◆ WHAT IS NEEDED
Write out every record below exactly, leaving the pictures out.

◆ Saved data entries
⟨

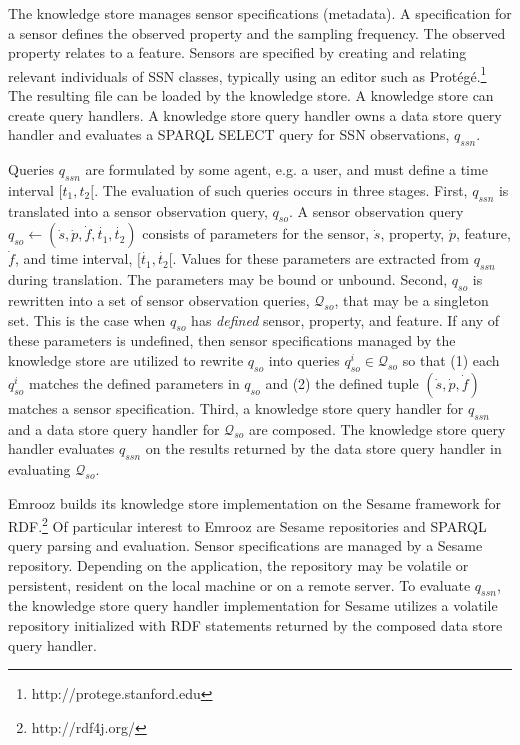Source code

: \documentclass[preprint,12pt,authoryear]{elsarticle}
\begin{document}
The knowledge store manages sensor specifications (metadata). A specification for a sensor defines the observed property and the sampling frequency. The observed property relates to a feature. Sensors are specified by creating and relating relevant individuals of SSN classes, typically using an editor such as Prot{\'e}g{\'e}.\footnote{http://protege.stanford.edu} The resulting file can be loaded by the knowledge store. A knowledge store can create query handlers. A knowledge store query handler owns a data store query handler and evaluates a SPARQL SELECT query for SSN observations, $q_{ssn}$.

Queries $q_{ssn}$ are formulated by some agent, e.g. a user, and must define a time interval $[t_1, t_2[$. The evaluation of such queries occurs in three stages. First, $q_{ssn}$ is translated into a sensor observation query, $q_{so}$. A sensor observation query $q_{so} \leftarrow (\dot{s}, \dot{p}, \dot{f}, \dot{t_1}, \dot{t_2})$ consists of parameters for the sensor, $\dot{s}$, property, $\dot{p}$, feature, $\dot{f}$, and time interval, $[\dot{t_1}, \dot{t_2}[$. Values for these parameters are extracted from $q_{ssn}$ during translation. The parameters may be bound or unbound. Second, $q_{so}$ is rewritten into a set of sensor observation queries, $\mathcal{Q}_{so}$, that may be a singleton set. This is the case when $q_{so}$ has \emph{defined} sensor, property, and feature. If any of these parameters is undefined, then sensor specifications managed by the knowledge store are utilized to rewrite $q_{so}$ into queries $q^i_{so} \in \mathcal{Q}_{so}$ so that (1) each $q^i_{so}$ matches the defined parameters in $q_{so}$ and (2) the defined tuple $(\dot{s}, \dot{p}, \dot{f})$ matches a sensor specification. Third, a knowledge store query handler for $q_{ssn}$ and a data store query handler for $\mathcal{Q}_{so}$ are composed. The knowledge store query handler evaluates $q_{ssn}$ on the results returned by the data store query handler in evaluating $\mathcal{Q}_{so}$.

Emrooz builds its knowledge store implementation on the Sesame framework for RDF.\footnote{http://rdf4j.org/} Of particular interest to Emrooz are Sesame repositories and SPARQL query parsing and evaluation. Sensor specifications are managed by a Sesame repository. Depending on the application, the repository may be volatile or persistent, resident on the local machine or on a remote server. To evaluate $q_{ssn}$, the knowledge store query handler implementation for Sesame utilizes a volatile repository initialized with RDF statements returned by the composed data store query handler.
\end{document}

⟩

◆ SOLUTION
Source code

: \documentclass[preprint,12pt,authoryear]{elsarticle}
\begin{document}
The knowledge store manages sensor specifications (metadata). A specification for a sensor defines the observed property and the sampling frequency. The observed property relates to a feature. Sensors are specified by creating and relating relevant individuals of SSN classes, typically using an editor such as Prot{\'e}g{\'e}.\footnote{http://protege.stanford.edu} The resulting file can be loaded by the knowledge store. A knowledge store can create query handlers. A knowledge store query handler owns a data store query handler and evaluates a SPARQL SELECT query for SSN observations, $q_{ssn}$.

Queries $q_{ssn}$ are formulated by some agent, e.g. a user, and must define a time interval $[t_1, t_2[$. The evaluation of such queries occurs in three stages. First, $q_{ssn}$ is translated into a sensor observation query, $q_{so}$. A sensor observation query $q_{so} \leftarrow (\dot{s}, \dot{p}, \dot{f}, \dot{t_1}, \dot{t_2})$ consists of parameters for the sensor, $\dot{s}$, property, $\dot{p}$, feature, $\dot{f}$, and time interval, $[\dot{t_1}, \dot{t_2}[$. Values for these parameters are extracted from $q_{ssn}$ during translation. The parameters may be bound or unbound. Second, $q_{so}$ is rewritten into a set of sensor observation queries, $\mathcal{Q}_{so}$, that may be a singleton set. This is the case when $q_{so}$ has \emph{defined} sensor, property, and feature. If any of these parameters is undefined, then sensor specifications managed by the knowledge store are utilized to rewrite $q_{so}$ into queries $q^i_{so} \in \mathcal{Q}_{so}$ so that (1) each $q^i_{so}$ matches the defined parameters in $q_{so}$ and (2) the defined tuple $(\dot{s}, \dot{p}, \dot{f})$ matches a sensor specification. Third, a knowledge store query handler for $q_{ssn}$ and a data store query handler for $\mathcal{Q}_{so}$ are composed. The knowledge store query handler evaluates $q_{ssn}$ on the results returned by the data store query handler in evaluating $\mathcal{Q}_{so}$.

Emrooz builds its knowledge store implementation on the Sesame framework for RDF.\footnote{http://rdf4j.org/} Of particular interest to Emrooz are Sesame repositories and SPARQL query parsing and evaluation. Sensor specifications are managed by a Sesame repository. Depending on the application, the repository may be volatile or persistent, resident on the local machine or on a remote server. To evaluate $q_{ssn}$, the knowledge store query handler implementation for Sesame utilizes a volatile repository initialized with RDF statements returned by the composed data store query handler.
\end{document}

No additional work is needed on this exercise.